== Records for the task ==
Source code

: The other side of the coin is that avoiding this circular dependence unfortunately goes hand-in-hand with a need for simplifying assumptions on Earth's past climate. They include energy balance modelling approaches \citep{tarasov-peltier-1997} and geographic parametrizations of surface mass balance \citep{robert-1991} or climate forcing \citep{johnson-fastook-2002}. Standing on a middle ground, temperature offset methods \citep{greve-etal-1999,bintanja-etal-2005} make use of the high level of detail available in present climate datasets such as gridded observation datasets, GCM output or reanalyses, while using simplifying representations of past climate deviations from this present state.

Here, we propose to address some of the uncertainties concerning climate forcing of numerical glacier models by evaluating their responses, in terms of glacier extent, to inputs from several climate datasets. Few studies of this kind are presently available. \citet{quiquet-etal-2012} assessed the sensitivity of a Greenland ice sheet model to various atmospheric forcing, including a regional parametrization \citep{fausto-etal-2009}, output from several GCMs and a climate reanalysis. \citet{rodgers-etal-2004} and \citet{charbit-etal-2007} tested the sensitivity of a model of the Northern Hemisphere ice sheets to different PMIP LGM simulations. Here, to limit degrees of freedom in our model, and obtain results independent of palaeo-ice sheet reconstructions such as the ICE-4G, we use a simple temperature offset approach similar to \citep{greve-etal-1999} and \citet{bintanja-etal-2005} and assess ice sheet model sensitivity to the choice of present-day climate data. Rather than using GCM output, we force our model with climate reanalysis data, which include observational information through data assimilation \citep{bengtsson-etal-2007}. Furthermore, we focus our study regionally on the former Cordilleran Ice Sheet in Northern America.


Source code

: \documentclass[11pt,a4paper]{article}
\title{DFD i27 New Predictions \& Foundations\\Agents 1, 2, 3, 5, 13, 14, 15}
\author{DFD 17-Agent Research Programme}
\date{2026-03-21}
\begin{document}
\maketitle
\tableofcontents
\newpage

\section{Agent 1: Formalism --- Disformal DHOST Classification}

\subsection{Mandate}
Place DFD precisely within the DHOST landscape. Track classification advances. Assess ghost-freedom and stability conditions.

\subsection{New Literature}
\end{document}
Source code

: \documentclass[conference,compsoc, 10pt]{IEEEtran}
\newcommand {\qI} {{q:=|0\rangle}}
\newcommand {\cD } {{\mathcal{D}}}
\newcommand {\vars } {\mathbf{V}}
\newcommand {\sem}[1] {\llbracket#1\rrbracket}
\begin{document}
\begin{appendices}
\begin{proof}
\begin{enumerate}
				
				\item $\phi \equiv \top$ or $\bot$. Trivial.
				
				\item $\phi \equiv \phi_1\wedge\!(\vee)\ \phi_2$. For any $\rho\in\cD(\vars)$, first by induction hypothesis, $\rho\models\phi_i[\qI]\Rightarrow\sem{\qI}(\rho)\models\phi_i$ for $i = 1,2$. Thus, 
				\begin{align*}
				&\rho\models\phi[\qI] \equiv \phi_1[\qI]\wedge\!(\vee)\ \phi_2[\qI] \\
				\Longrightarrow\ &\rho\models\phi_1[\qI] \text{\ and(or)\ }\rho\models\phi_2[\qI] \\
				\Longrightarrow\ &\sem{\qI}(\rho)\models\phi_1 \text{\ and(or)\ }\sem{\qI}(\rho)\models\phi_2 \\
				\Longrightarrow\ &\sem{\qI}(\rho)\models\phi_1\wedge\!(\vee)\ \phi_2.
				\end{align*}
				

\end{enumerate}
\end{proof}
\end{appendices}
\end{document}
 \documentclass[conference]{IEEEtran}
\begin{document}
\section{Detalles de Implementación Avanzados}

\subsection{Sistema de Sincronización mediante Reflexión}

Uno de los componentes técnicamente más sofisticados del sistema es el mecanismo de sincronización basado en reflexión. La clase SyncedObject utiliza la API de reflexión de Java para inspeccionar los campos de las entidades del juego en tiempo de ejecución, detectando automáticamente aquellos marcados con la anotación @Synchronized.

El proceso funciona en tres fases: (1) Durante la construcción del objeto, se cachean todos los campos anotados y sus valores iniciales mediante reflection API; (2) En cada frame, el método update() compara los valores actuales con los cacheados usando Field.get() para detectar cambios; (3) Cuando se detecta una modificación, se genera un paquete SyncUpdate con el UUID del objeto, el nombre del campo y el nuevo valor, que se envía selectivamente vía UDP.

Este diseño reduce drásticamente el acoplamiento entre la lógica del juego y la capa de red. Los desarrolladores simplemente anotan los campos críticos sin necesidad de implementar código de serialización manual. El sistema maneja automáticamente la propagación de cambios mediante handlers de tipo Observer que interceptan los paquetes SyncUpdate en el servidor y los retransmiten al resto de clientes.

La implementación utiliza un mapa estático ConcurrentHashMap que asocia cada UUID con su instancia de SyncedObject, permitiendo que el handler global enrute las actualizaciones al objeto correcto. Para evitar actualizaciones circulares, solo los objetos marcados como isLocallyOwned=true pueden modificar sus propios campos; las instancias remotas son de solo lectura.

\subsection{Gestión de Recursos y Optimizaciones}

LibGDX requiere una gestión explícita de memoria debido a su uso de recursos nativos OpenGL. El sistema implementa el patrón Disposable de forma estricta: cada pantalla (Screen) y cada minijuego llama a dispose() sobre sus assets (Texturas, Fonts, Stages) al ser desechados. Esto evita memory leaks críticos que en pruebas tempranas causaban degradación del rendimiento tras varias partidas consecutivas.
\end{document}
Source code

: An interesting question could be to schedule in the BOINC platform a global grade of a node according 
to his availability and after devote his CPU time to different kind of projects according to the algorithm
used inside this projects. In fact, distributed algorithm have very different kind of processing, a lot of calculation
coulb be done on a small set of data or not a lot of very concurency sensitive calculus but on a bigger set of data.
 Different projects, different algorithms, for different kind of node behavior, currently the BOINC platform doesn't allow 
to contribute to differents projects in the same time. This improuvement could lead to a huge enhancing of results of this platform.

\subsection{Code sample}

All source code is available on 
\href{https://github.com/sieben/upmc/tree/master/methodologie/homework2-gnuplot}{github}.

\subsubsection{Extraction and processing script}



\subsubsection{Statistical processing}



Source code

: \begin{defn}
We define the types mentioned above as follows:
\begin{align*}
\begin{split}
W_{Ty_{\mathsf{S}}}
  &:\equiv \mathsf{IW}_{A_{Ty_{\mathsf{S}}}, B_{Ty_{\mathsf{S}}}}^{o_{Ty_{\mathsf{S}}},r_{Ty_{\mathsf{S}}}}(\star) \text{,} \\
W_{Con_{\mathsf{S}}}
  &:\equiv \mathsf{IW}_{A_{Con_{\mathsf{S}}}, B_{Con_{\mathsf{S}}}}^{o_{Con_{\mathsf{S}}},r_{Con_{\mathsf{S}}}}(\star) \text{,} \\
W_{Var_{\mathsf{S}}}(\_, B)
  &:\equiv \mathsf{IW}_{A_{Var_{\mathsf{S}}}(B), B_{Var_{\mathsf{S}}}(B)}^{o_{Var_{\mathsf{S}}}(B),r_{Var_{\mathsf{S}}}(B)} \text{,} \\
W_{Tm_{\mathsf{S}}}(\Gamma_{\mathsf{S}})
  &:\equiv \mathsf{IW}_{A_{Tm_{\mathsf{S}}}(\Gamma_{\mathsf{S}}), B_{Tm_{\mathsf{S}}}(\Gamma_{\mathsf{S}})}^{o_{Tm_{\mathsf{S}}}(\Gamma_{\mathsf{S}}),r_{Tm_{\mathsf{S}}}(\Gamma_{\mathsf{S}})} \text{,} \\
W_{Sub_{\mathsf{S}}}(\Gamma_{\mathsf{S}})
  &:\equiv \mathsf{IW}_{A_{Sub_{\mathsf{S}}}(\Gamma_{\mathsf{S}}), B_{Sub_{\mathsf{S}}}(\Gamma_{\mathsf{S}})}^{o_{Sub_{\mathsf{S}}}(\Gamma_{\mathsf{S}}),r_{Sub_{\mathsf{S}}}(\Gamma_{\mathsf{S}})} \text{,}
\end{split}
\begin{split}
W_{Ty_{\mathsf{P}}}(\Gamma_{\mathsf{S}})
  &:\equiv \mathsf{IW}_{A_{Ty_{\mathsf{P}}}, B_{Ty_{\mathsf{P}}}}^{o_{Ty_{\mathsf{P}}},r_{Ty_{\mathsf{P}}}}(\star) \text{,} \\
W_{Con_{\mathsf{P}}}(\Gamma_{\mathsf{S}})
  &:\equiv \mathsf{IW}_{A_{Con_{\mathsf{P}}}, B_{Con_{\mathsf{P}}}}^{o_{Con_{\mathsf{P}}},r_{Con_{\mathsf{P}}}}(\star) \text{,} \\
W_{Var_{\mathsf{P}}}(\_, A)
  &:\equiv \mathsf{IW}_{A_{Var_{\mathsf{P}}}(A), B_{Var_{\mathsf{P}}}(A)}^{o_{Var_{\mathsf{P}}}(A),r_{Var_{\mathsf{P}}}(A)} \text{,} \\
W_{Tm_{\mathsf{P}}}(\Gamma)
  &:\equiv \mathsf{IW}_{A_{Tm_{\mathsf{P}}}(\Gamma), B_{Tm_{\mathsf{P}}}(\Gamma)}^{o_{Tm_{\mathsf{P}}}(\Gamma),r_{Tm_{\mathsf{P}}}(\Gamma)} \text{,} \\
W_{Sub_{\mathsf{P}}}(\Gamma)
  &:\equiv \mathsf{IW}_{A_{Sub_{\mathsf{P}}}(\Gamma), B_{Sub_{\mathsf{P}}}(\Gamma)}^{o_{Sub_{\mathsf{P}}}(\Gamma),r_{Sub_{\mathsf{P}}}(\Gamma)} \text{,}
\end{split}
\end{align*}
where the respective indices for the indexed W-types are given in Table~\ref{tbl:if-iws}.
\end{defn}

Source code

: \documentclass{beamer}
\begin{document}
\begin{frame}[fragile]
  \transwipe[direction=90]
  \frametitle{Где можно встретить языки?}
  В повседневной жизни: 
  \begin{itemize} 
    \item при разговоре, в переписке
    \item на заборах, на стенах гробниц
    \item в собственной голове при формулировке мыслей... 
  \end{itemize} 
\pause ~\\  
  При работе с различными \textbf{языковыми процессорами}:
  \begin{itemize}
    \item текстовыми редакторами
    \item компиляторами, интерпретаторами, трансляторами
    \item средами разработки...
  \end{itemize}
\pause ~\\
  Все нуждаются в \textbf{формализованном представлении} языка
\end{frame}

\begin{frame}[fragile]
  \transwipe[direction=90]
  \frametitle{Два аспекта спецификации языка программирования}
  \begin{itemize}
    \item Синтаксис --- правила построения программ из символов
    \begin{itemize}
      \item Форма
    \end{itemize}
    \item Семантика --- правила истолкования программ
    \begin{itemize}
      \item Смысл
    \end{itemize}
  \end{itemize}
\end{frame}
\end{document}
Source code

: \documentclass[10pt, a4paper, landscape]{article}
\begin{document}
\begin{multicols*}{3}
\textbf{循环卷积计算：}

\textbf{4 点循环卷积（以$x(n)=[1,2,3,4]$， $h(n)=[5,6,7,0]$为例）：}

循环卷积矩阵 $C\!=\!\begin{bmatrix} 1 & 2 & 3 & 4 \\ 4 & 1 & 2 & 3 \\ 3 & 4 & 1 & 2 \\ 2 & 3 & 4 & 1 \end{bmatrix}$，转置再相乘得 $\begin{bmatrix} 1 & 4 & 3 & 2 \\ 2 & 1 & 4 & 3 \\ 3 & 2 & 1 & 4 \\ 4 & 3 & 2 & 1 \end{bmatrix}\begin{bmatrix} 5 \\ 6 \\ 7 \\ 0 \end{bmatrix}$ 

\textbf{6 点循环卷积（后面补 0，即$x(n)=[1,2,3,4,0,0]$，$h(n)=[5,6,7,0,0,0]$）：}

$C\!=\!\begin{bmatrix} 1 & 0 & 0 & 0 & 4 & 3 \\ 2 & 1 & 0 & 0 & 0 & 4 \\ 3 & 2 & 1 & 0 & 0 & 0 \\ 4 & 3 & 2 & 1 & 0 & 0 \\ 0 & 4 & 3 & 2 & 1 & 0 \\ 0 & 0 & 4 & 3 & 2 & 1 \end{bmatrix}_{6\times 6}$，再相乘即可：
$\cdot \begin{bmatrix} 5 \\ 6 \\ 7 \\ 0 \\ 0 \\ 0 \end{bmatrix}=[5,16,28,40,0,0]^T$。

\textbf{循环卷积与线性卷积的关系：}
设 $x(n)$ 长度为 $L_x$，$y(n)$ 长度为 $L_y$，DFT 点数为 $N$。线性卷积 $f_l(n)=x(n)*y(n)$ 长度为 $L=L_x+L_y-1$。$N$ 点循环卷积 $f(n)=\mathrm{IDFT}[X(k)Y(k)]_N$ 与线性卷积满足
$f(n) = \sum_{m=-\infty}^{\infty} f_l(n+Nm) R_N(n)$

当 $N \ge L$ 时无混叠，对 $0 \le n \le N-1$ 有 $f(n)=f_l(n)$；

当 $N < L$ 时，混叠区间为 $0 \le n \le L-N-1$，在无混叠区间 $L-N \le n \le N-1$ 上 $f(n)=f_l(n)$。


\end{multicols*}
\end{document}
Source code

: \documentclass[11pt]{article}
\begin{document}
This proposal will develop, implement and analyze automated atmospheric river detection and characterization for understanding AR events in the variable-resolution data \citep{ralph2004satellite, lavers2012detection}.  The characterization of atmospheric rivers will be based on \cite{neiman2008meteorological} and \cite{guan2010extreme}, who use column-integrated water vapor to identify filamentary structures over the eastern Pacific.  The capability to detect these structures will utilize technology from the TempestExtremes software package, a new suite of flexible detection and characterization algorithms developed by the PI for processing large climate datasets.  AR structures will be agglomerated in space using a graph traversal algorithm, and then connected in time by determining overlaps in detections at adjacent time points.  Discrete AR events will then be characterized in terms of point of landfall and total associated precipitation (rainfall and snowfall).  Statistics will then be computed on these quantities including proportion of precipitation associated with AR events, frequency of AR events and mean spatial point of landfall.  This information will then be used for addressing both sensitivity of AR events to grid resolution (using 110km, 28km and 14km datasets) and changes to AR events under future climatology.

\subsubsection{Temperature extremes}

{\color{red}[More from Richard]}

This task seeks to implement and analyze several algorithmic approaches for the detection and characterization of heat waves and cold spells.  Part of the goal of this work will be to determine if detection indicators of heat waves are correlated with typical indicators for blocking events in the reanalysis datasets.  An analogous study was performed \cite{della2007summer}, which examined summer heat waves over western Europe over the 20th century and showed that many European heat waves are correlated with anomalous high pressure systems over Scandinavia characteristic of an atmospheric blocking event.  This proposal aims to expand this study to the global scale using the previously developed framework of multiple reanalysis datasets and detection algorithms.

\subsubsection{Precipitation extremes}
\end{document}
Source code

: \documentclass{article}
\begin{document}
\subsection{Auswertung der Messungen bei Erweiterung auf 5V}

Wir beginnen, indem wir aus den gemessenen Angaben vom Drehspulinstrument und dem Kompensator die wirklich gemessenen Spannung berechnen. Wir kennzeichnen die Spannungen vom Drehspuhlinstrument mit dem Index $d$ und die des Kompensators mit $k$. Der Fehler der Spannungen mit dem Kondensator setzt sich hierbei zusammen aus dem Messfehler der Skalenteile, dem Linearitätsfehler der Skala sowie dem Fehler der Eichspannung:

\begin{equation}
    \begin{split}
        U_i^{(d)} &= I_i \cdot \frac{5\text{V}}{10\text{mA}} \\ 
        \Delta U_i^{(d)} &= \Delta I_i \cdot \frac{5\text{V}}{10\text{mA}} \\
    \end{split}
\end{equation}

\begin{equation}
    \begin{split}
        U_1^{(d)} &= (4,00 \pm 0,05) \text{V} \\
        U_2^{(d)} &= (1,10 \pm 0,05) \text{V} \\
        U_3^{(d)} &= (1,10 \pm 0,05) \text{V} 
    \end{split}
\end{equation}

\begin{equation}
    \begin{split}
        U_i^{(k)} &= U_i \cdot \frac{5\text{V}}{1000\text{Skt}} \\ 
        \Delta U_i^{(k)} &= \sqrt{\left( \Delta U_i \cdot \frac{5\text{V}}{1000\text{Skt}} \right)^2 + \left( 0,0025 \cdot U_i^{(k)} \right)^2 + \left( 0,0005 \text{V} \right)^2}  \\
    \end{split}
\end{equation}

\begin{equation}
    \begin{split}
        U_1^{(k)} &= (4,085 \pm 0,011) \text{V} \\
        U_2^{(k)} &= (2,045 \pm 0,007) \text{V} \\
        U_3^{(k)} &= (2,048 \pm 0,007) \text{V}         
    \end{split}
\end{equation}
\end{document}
===
Task goal –
Each line of the entries holding the string "star" should be found and copied.

Answer to this task –
  &:\equiv \mathsf{IW}_{A_{Ty_{\mathsf{S}}}, B_{Ty_{\mathsf{S}}}}^{o_{Ty_{\mathsf{S}}},r_{Ty_{\mathsf{S}}}}(\star) \text{,} \\
  &:\equiv \mathsf{IW}_{A_{Con_{\mathsf{S}}}, B_{Con_{\mathsf{S}}}}^{o_{Con_{\mathsf{S}}},r_{Con_{\mathsf{S}}}}(\star) \text{,} \\
  &:\equiv \mathsf{IW}_{A_{Ty_{\mathsf{P}}}, B_{Ty_{\mathsf{P}}}}^{o_{Ty_{\mathsf{P}}},r_{Ty_{\mathsf{P}}}}(\star) \text{,} \\
  &:\equiv \mathsf{IW}_{A_{Con_{\mathsf{P}}}, B_{Con_{\mathsf{P}}}}^{o_{Con_{\mathsf{P}}},r_{Con_{\mathsf{P}}}}(\star) \text{,} \\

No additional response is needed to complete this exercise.